I'd not use it over pure Claude Code because I am at heart a coder and I want the raw terminal experience and there's some features missing from the "Code" tab in Claude Desktop, but just saying "a subscription to code", just goes to show how out of touch that person already is, and that's what resistance does to you when you try to resist making use of any kind of modern tooling or technology.

I should have been more precise - I don't want to depend on paying to a third party to be able to do meaningful coding.

They cane take that away from you at any time for any reason, make it too expensive, etc.

A working PC with a Linux distro has been enough and should be enough. Everything else is a time bomb.

I dunno how you guys even go throuh the $200 subscription. I use it every day for work and side projects doing tasks in parallel and Im no where newr the limit on $100.
> The $200 per month subscription comes with a ton of usage.

200 USD/month is a number only really affluent programmers (e.g. in the Silicon Valley) can perhaps pay easily.

The $100 already gives plenty of usage and is more than worth it, and I'm definitely not an affluent SV developer. I've only ever hit the 5h limit once in the last month, although I rarely run more than 3 agents at once, and I don't use ridiculously expensive tools like Gas Town.
> 200 USD/month is a number only really affluent programmers (e.g. in the Silicon Valley) can perhaps pay easily.

Not true, I live in USA PNW and my last remote job paid $12k/mo. I have been jobless for over a month now (currently waiting for the next HN "who wants to be hired"), but I still have enough savings to easily afford to continue that plan for a while.

I don't think it really has to do with affluence but more the job market and economy you're in. Countries with lower salaries or higher costs of living will have less buying power.

"Opus 4.6 is available on the $20 plan too"
Anthropic’s $20 plan gives you such a pittance of tokens that it’s borderline unusable for anything more than a few scripts or a toy app.
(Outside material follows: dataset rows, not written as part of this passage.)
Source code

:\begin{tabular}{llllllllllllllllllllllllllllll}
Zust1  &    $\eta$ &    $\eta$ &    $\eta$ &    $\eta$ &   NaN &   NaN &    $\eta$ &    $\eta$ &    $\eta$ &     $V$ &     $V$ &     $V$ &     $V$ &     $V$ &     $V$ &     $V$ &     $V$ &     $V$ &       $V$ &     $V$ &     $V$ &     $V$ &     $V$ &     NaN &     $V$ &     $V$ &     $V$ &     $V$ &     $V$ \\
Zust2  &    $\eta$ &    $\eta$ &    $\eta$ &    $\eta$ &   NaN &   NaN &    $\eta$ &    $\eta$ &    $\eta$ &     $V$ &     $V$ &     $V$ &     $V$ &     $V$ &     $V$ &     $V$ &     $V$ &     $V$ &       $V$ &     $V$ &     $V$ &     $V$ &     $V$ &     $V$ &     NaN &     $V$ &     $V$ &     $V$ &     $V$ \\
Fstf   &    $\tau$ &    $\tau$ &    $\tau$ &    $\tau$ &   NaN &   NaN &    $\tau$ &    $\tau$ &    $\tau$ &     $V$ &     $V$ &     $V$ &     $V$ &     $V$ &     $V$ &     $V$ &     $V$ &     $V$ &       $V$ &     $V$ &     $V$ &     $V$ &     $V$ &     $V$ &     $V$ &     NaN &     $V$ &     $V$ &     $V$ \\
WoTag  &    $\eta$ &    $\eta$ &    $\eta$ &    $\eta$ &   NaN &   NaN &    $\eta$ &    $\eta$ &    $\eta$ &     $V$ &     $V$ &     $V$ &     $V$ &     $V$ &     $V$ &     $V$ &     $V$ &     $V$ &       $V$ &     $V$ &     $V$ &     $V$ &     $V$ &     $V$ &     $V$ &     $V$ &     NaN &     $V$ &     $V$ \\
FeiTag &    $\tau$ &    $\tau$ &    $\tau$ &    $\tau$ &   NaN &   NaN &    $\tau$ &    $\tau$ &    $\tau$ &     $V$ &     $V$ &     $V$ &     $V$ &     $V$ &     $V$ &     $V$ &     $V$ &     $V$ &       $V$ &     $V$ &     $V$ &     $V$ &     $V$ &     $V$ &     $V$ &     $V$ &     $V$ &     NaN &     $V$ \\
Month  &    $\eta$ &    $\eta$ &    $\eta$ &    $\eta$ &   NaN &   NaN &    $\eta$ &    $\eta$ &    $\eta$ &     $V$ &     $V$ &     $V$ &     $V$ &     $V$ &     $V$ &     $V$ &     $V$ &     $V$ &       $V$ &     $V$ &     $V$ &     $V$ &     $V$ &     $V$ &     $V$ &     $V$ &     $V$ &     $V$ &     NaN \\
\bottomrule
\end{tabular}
If $20 is all you have you’d do _much_ better going with chatgpt
The Codex plan for the $20 ChatGPT plan goes much further than Claude's $20 plan, but it's still not enough if you plan to work full-time with it.
My usage is in the $60 tier, but that doesn't exist so I have to cough up $100. And then get all shaky if I don't use up my weekly quota.
That's simply not true at all.
Are you kidding me? Even developer salaries in the Philippines can afford that or at least the plan below it. If I used the Anthropic API, my monthly spend would be $4k a month. The Claude Max plan is the best bargain around.